HARTFORD – The state Senate today voted to ban the use of many single-use expanded polystyrene products – most often referred to under their trademarked name ‘Styrofoam’ – from schools, universities and restaurants in Connecticut beginning July 1, 2024, thereby significantly reducing the amount non-recyclable material that contributes thousands of tons of waste every year to Connecticut’s rapidly filling municipal landfills.

State Senator Christine Cohen (D-Guilford), who is Senate Chair of the Environment Committee, led debate and passage of the Senate Bill 118, which passed on a 23-11 vote. The measure now heads to the House of Representatives for consideration before the legislature adjourns for the year on May 4.

“I am thrilled with the passage of this important ban out of the Senate chamber this evening,” Sen. Cohen said. “We have learned that not only is polystyrene harmful to our environment, but it has detrimental impacts to our health and safety. With so many alternatives on the market these days and many schools and restaurants already choosing to offer those substitutes, it makes sense to make this policy statewide.”

SB 118 has four main components:

Connecticut’s public schools, regional school districts, regional vocational-technical schools, UConn, all four state universities, 12 community colleges and Charter Oak State College must phase-out the use of expanded polystyrene trays by July 1, 2024. Schools have to end or amend any purchasing contracts for such trays by July 1, 2023 and discontinue use of the trays by July 1, 2024.
Restaurants and catering businesses are prohibited from providing or distributing single-use expanded polystyrene food and beverage containers to customers beginning July 1, 2024. Exempted from the ban are containers that are filled and sealed before being received by a restaurant or caterer that are sold to customers, or containers used by a butcher or store to hold raw meat.
The owner or operator of a restaurant or caterer who violates the ban will receive a warning for a first violation, a $200 fine for a second violation, a $500 fine for a third violation, and a $1,000 fine for a subsequent violation.

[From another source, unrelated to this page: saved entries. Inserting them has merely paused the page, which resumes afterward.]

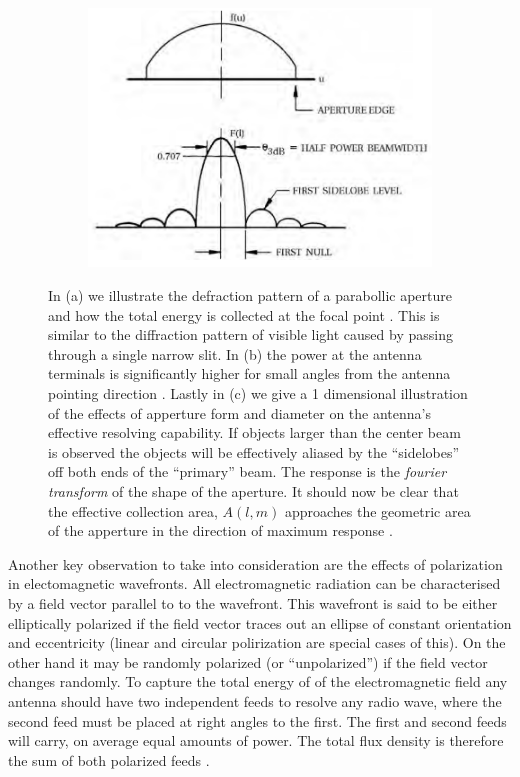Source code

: \documentclass[a4paper,10pt]{report}
\begin{document}
\begin{figure}[ht]
\begin{mdframed}
  \begin{subfigure}[b]{0.3\textwidth}
   \includegraphics[width=\textwidth]{images/radiation_pattern.png}
   \caption{}
  \end{subfigure}
  \caption[Collection of electromagnetic wave energy and responce]{In (a) we illustrate the defraction pattern of a parabollic aperture and how the total energy is collected at the focal point \cite{christiansenradiotelescopes}. This is similar to the diffraction pattern of
  visible light caused by passing through a single narrow slit. In (b) the power at the antenna terminals is significantly higher for small angles from the antenna pointing direction \cite{christiansenradiotelescopes}. Lastly in (c) we give a 1 dimensional illustration of 
  the effects of apperture form and diameter on the antenna's effective resolving capability. If objects larger than the center beam is observed the objects will be effectively aliased by the ``sidelobes'' off both ends of the ``primary'' beam. The response is the \textit{fourier transform} 
  of the shape of the aperture. It should now be clear that the effective collection area, $A(l,m)$ approaches the geometric area of the apperture in the direction of maximum response \cite{taylor1999synthesis}.}
  \label{diffraction_pattern_and_power_at_focus}
 \end{mdframed}
\end{figure}

Another key observation to take into consideration are the effects of polarization in electomagnetic wavefronts. All electromagnetic radiation can be characterised by a field vector parallel to to the wavefront. This wavefront is said to
be either elliptically polarized if the field vector traces out an ellipse of constant orientation and eccentricity (linear and circular polirization are special cases of this). On the other hand it may be randomly polarized (or ``unpolarized'') if the field 
vector changes randomly. To capture the total energy of of the electromagnetic field any antenna should have two independent feeds to resolve any radio wave, where the second feed must be placed at right angles to the first. The first and second feeds will carry, 
on average equal amounts of power. The total flux density is therefore the sum of both polarized feeds \cite{christiansenradiotelescopes}.
\end{document}
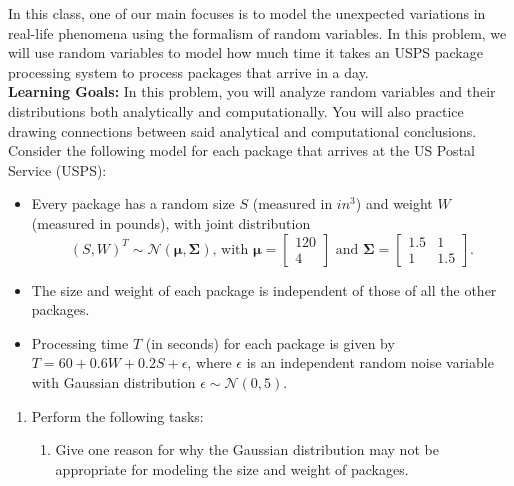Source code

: \documentclass{../harvardml}
\theoremstyle{definition}
\theoremstyle{plain}
\begin{document}
\newpage 


\begin{problem}
In this class, one of our main focuses is to model the unexpected variations in real-life phenomena using the formalism of random variables. In this problem, we will use random variables to model how much time it takes an USPS package processing system to process packages that arrive in a day.\\

\noindent \textbf{Learning Goals:} In this problem, you will analyze random variables and their distributions both analytically and computationally. You will also practice drawing connections between said analytical and computational conclusions.\\

\noindent Consider the following model for each package that arrives at the US Postal Service (USPS):
\begin{itemize}
    \item Every package has a random size $S$ (measured in $in^3$) and weight $W$ (measured in pounds), with joint distribution
    $$(S, W)^{T} \sim \mathcal{N}\left( \boldsymbol{\mu}, \boldsymbol{\Sigma}\right) \text{, with } \boldsymbol{\mu} = \begin{bmatrix} 120 \\ 4 \end{bmatrix} \text{ and } \boldsymbol{\Sigma} = \begin{bmatrix} 1.5 & 1 \\ 1 & 1.5 \end{bmatrix}.$$ 
    \item The size and weight of each package is independent of those of all the other packages.
    \item Processing time $T$ (in seconds) for each package is given by $T = 60 + 0.6 W + 0.2 S + \epsilon$, where $\epsilon$ is an independent random noise variable with Gaussian distribution $\epsilon \sim \mathcal{N}(0, 5)$.
\end{itemize}

\begin{enumerate}
    \item Perform the following tasks:
    \begin{enumerate}
        \item Give one reason for why the Gaussian distribution may not be appropriate for modeling the size and weight of packages.
        

\end{enumerate}
\end{enumerate}
\end{problem}
\end{document}
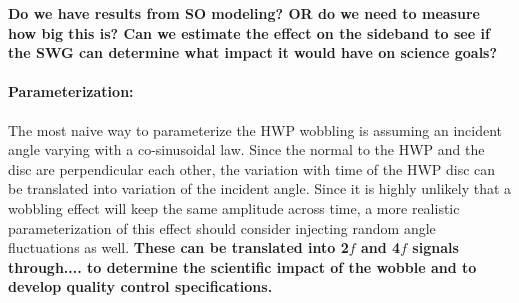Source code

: \textbf{Do we have results from SO modeling? OR do we need to measure how big this is? Can we estimate the effect on the sideband to see if the SWG can determine what impact it would have on science goals?}

\paragraph{Parameterization:}
The most naive way to parameterize the HWP wobbling is assuming an incident angle varying with a co-sinusoidal law. Since the normal to the HWP and the disc are perpendicular each other, the variation with time of the HWP disc can be translated
into variation of the incident angle. Since it is highly unlikely that a wobbling effect will keep the same amplitude across time, a more realistic parameterization of this effect should consider injecting random angle fluctuations as well. \textbf{These can be translated into 2$f$ and 4$f$ signals through.... to determine the scientific impact of the wobble and to develop quality control specifications.}


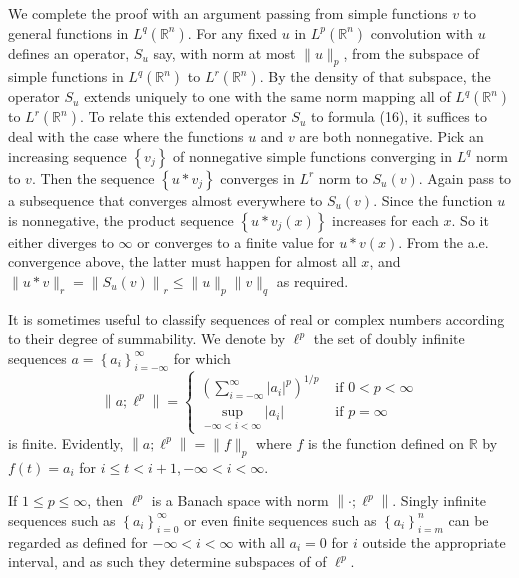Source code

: \begin{para}
  We complete the proof with an argument passing from simple functions $v$ to general functions in $L^q(\mathbb{R}^n)$. For any fixed $u$ in $L^p(\mathbb{R}^n)$ convolution with $u$ defines an operator, $S_u$ say, with norm at most $\|u\|_p$, from the subspace of simple functions in $L^q(\mathbb{R}^n)$ to $L^r(\mathbb{R}^n)$. By the density of that subspace, the operator $S_u$ extends uniquely to one with the same norm mapping all of $L^q(\mathbb{R}^n)$ to $L^r(\mathbb{R}^n)$.
  To relate this extended operator $S_u$ to formula (16), it suffices to deal with the case where the functions $u$ and $v$ are both nonnegative. Pick an increasing sequence $\left\{v_j\right\}$ of nonnegative simple functions converging in $L^q$ norm to $v$. Then the sequence $\left\{u * v_j\right\}$ converges in $L^r$ norm to $S_u(v)$. Again pass to a subsequence
  that converges almost everywhere to $S_u(v)$. Since the function $u$ is nonnegative, the product sequence $\left\{u * v_j(x)\right\}$ increases for each $x$. So it either diverges to $\infty$ or converges to a finite value for $u * v(x)$. From the a.e. convergence above, the latter must happen for almost all $x$, and $\|u * v\|_r=\left\|S_u(v)\right\|_r \leq\|u\|_p\|v\|_q$ as required.
\end{para}

\begin{para}
  It is sometimes useful to classify sequences of real or complex numbers according to their degree of summability. We denote by $\ell^p$ the set of doubly infinite sequences $a=\left\{a_i\right\}_{i=-\infty}^{\infty}$ for which
  \[
  \left\|a ; \ell^p\right\|= \begin{cases}\left(\sum_{i=-\infty}^{\infty}\left|a_i\right|^p\right)^{1 / p} & \text { if } 0<p<\infty \\ \sup _{-\infty<i<\infty}\left|a_i\right| & \text { if } p=\infty\end{cases}
  \]
  is finite. Evidently, $\left\|a ; \ell^p\right\|=\|f\|_p$ where $f$ is the function defined on $\mathbb{R}$ by $f(t)=a_i$ for $i \leq t<i+1,-\infty<i<\infty$.
  
  If $1 \leq p \leq \infty$, then $\ell^p$ is a Banach space with norm $\left\|\cdot ; \ell^p\right\|$. Singly infinite sequences such as $\left\{a_i\right\}_{i=0}^{\infty}$ or even finite sequences such as $\left\{a_i\right\}_{i=m}^n$ can be regarded as defined for $-\infty<i<\infty$ with all $a_i=0$ for $i$ outside the appropriate interval, and as such they determine subspaces of of $\ell^p$.
\end{para}

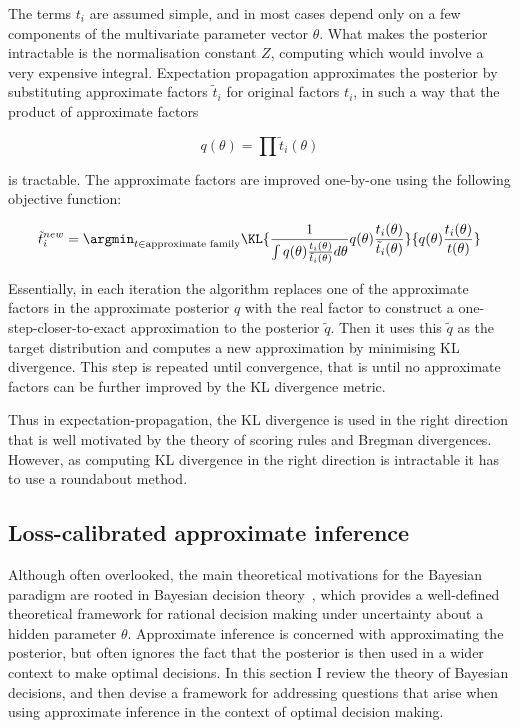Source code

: The terms $t_i$ are assumed simple, and in most cases depend only on a few components of the multivariate parameter vector $\theta$. What makes the posterior intractable is the normalisation constant $Z$, computing which would involve a very expensive integral. Expectation propagation approximates the posterior by substituting approximate factors $\tilde{t}_i$ for original factors $t_i$, in such a way that the product of approximate factors

\begin{equation}
	q(\theta) = \prod \tilde{t}_i(\theta)
\end{equation}

is tractable. The approximate factors are improved one-by-one using the following objective function:

\begin{equation}
	\tilde{t}_i^{new} = \argmin_{t \in \text{approximate family}} \KL{\frac{1}{\int q(\theta)\frac{t_i(\theta)}{\tilde{t}_i(\theta)} d\theta}q(\theta)\frac{t_i(\theta)}{\tilde{t}_i(\theta)}}{q(\theta)\frac{t_i(\theta)}{t(\theta)}}
\end{equation}

Essentially, in each iteration the algorithm replaces one of the approximate factors in the approximate posterior $q$ with the real factor to construct a one-step-closer-to-exact approximation to the posterior $\tilde{q}$. Then it uses this $\tilde{q}$ as the target distribution and computes a new approximation by minimising KL divergence. This step is repeated until convergence, that is until no approximate factors can be further improved by the KL divergence metric.

Thus in expectation-propagation, the KL divergence is used in the right direction that is well motivated by the theory of scoring rules and Bregman divergences. However, as computing KL divergence in the right direction is intractable it has to use a roundabout method.

\subsection{Loss-calibrated approximate inference}

Although often overlooked, the main theoretical motivations for the Bayesian paradigm are rooted in Bayesian decision theory~\citep{berger85decision}, which provides a well-defined theoretical framework for rational decision making under uncertainty about a hidden parameter $\theta$. Approximate inference is concerned with approximating the posterior, but often ignores the fact that the posterior is then used in a wider context to make optimal decisions. In this section I review the theory of Bayesian decisions, and then devise a framework for addressing questions that arise when using approximate inference in the context of optimal decision making.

Restaurants and caterers can only be issued one violation per day. The ban would be enforced by a local health department or health district, or by the state departments of Public Health, Consumer Protection or the Energy and Environmental Protection.
By February 1, 2025, the DPH, DCP, and DEEP must submit a report to the legislature on the law’s enforcement and the need to establish a hardship waiver for any restaurant or caterer with a demonstrated financial hardship directly caused by the law.

At its February 25 public hearing, the polystyrene ban was supported by an 8:1 margin by Connecticut residents. Many spoke of the non-recyclable nature and potentially hazardous nature of the material, which was invented in the 1940s at Dow’s Chemical Physics Lab.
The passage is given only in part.